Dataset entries
++++++++++

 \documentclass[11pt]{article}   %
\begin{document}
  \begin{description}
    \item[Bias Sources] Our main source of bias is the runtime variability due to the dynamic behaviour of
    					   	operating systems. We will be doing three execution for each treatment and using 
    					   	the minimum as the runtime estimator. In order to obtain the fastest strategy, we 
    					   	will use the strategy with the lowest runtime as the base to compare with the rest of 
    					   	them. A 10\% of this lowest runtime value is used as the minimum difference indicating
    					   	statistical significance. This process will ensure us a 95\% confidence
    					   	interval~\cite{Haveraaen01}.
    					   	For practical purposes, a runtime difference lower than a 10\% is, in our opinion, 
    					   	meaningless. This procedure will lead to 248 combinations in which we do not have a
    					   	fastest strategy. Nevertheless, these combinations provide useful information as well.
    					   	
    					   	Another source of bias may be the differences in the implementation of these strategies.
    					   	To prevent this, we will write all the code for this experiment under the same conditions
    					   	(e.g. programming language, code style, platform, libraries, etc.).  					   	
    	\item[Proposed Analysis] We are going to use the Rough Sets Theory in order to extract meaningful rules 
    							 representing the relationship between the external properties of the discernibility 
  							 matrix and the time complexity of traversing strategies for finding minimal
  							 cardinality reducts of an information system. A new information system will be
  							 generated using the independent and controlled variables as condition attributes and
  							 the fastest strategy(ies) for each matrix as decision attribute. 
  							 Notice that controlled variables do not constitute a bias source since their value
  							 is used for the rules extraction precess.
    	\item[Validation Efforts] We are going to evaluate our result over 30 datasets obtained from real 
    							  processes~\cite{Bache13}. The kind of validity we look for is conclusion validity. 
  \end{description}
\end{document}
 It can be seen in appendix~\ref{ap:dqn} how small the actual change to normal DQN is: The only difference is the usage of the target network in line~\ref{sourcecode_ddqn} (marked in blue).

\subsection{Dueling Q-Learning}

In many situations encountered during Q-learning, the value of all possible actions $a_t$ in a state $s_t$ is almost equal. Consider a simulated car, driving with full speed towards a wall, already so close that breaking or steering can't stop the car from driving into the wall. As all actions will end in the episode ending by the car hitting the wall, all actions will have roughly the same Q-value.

++++++++++

EXERCISE OBJECTIVE
Could you reproduce the lines above, from the one that holds "is conclusion validity." through the last, exactly as they stand?

COMPLETED EXERCISE
    							  processes~\cite{Bache13}. The kind of validity we look for is conclusion validity. 
  \end{description}
\end{document}
 It can be seen in appendix~\ref{ap:dqn} how small the actual change to normal DQN is: The only difference is the usage of the target network in line~\ref{sourcecode_ddqn} (marked in blue).

\subsection{Dueling Q-Learning}

In many situations encountered during Q-learning, the value of all possible actions $a_t$ in a state $s_t$ is almost equal. Consider a simulated car, driving with full speed towards a wall, already so close that breaking or steering can't stop the car from driving into the wall. As all actions will end in the episode ending by the car hitting the wall, all actions will have roughly the same Q-value.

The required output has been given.